- RECORDS TO USE -
::::

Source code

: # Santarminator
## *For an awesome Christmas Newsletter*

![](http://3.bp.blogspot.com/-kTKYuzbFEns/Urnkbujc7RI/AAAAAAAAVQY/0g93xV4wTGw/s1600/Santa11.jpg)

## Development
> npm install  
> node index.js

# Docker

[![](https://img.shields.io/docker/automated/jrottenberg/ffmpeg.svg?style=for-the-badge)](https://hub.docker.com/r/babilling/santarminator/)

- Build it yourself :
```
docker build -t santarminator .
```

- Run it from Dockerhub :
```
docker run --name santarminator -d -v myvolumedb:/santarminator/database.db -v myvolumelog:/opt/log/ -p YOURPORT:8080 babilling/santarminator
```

::::

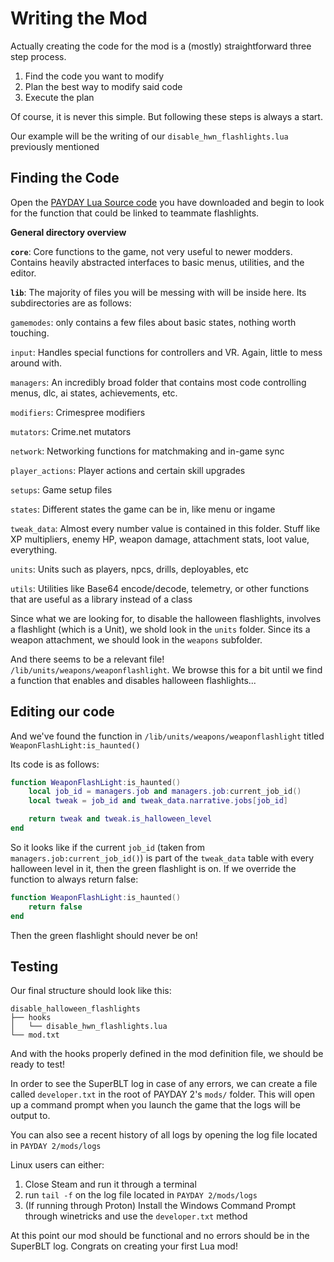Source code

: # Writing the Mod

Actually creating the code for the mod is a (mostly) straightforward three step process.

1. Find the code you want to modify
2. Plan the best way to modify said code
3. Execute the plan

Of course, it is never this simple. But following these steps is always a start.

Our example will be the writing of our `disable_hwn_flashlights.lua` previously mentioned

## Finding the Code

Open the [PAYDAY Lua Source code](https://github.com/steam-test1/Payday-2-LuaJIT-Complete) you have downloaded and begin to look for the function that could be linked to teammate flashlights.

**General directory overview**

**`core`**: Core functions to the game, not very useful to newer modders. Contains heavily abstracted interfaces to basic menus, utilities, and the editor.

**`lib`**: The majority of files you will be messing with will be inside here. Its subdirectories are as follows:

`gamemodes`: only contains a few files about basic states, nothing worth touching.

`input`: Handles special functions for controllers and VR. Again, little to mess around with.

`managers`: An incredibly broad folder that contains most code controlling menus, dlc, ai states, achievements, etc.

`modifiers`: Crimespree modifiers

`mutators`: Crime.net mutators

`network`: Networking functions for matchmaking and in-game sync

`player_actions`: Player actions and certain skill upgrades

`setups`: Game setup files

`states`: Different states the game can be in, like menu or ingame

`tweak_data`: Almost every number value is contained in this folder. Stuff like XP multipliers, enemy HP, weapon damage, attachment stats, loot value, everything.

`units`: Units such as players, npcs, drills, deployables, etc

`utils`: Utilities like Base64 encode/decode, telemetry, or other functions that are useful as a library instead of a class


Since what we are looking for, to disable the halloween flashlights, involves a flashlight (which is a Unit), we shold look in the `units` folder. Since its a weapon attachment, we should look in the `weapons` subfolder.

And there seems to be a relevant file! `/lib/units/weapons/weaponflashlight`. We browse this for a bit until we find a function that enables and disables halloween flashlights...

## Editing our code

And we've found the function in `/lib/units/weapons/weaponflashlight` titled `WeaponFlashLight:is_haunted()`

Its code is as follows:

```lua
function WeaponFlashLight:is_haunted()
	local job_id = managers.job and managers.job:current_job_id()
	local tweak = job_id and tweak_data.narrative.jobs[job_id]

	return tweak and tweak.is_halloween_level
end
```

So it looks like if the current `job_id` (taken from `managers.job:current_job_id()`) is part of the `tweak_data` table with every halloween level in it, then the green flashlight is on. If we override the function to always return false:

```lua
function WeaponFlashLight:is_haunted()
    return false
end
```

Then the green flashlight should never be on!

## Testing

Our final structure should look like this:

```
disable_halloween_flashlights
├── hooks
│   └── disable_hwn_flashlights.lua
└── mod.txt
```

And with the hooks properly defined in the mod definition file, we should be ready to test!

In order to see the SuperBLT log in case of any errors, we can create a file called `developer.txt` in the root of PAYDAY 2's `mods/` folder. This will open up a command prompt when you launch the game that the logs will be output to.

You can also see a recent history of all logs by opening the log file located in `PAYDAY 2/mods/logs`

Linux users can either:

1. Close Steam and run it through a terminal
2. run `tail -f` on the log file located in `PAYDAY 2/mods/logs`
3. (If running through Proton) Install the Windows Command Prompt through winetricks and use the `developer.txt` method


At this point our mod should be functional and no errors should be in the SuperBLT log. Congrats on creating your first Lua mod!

::::

- DIRECTIONS FOR THIS TASK -
Tally the lines of the entries above that hold the word "useful"; the number is the whole answer.

- TASK SOLUTION -
2